ETOLESA.WEB.ID - SUMENEP - Anggaran 258 juta untuk beli bibit pohon, tapi warga masih di wilayah kekeringan kesulitan mendapatkan air bersih, ini ironi. Begitu kelakar publik Sumenep yang belakangan ramai di warung kopi. Mereka heran, uang sebanyak itu mau bikin kota jadi rindang atau cuma sekadar hiasan Instagram?
Dinas Lingkungan Hidup (DLH) Kabupaten Sumenep menggelontorkan anggaran tersebut untuk pengadaan bibit tanaman tahun ini.
Kepala Bidang Tata Lingkungan DLH Sumenep, Moh. Hasinuddin Firdaus, memastikan bibit sudah mulai ditanam. “Penanaman sudah dilakukan di beberapa lokasi yang tersebar, baik di daratan maupun kepulauan,” ujarnya, Jumat (5/9/2025).
Lokasi penanaman antara lain Desa Lenteng, Desa Batuan, taman kota, sepanjang ruas jalan, hingga kebun bibit di Pulau Sapudi. Dari data Sistem Informasi Rencana Umum Pengadaan (SIRUP), anggaran itu terbagi tiga klaster: Rp 199,4 juta, Rp 47,1 juta, dan Rp 12,3 juta.
Jenis bibitnya pun beragam, mulai dari tabebuya, flamboyan, sukun, sawo kecik, mahoni, kelengkeng, hingga tanaman hias seperti pucuk merah, sansevieria, dan puring.
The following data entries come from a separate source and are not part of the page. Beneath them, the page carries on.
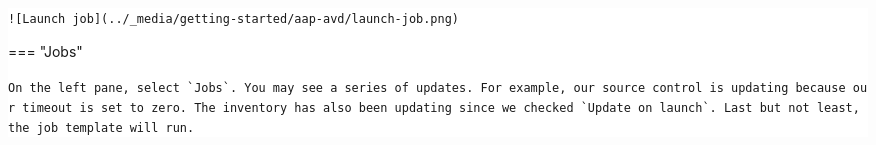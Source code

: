     ![Launch job](../_media/getting-started/aap-avd/launch-job.png)

=== "Jobs"

    On the left pane, select `Jobs`. You may see a series of updates. For example, our source control is updating because our timeout is set to zero. The inventory has also been updating since we checked `Update on launch`. Last but not least, the job template will run.
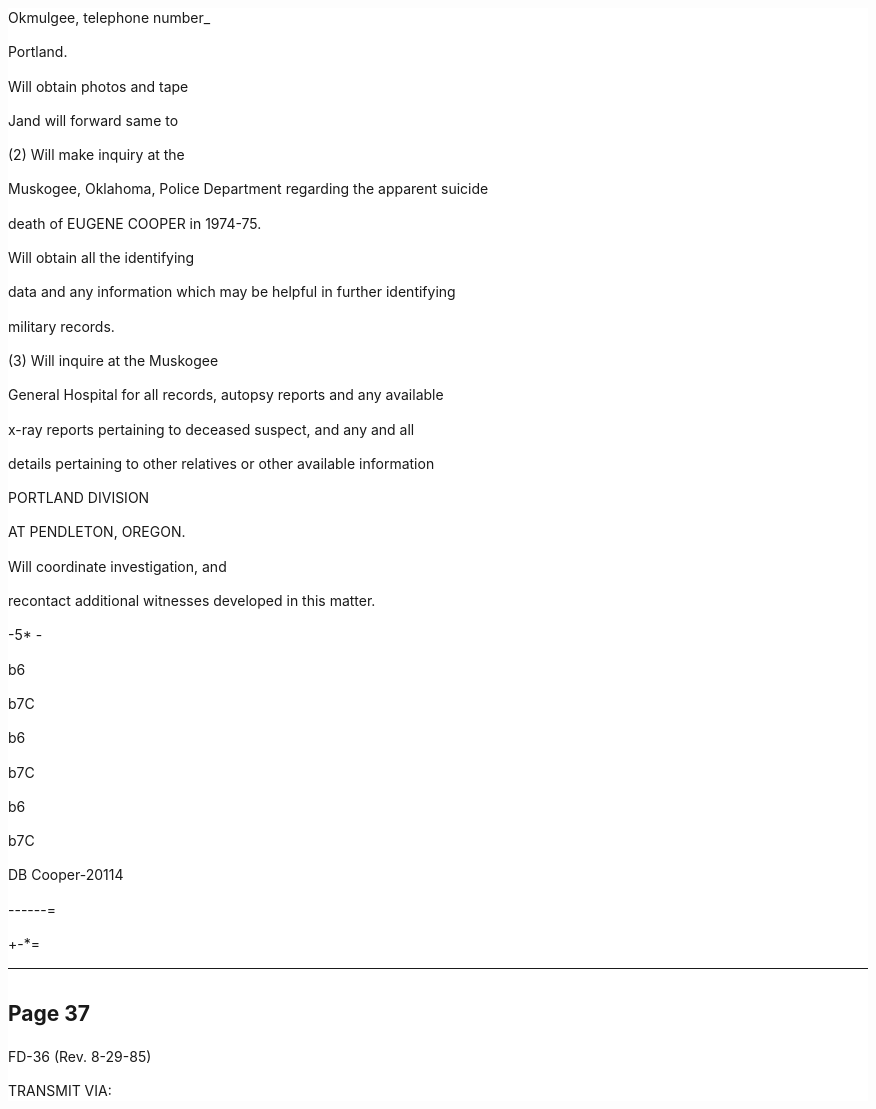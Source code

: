 Okmulgee, telephone number_

Portland.

Will obtain photos and tape

Jand will forward same to

(2) Will make inquiry at the

Muskogee, Oklahoma, Police Department regarding the apparent suicide

death of EUGENE COOPER in 1974-75.

Will obtain all the identifying

data and any information which may be helpful in further identifying

military records.

(3) Will inquire at the Muskogee

General Hospital for all records, autopsy reports and any available

x-ray reports pertaining to deceased suspect, and any and all

details pertaining to other relatives or other available information

PORTLAND DIVISION

AT PENDLETON, OREGON.

Will coordinate investigation, and

recontact additional witnesses developed in this matter.

-5* -

b6

b7C

b6

b7C

b6

b7C

DB Cooper-20114

------=

+-*=

---

## Page 37

FD-36 (Rev. 8-29-85)

TRANSMIT VIA:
Namun, publik mempertanyakan arah program ini. “Kalau bibitnya cuma ditaruh di pinggir jalan kota, buat apa? Masyarakat di daerah kering tetap susah air,” sindir seorang warga.
Sejumlah pengamat lingkungan mengingatkan agar program ini tak jadi formalitas seremonial. Bibit mestinya ditanam di wilayah rawan kekeringan untuk konservasi air dan penahan tanah.
“Kalau flamboyan ditanam di Sapudi tapi warganya tetap rebutan air bersih, ya itu namanya pohon pajangan, bukan solusi,” komentar warga lain.
Sorotan publik ini jadi alarm. Anggaran hijau seharusnya membuat tanah subur, bukan sekadar mempercantik brosur kegiatan dinas.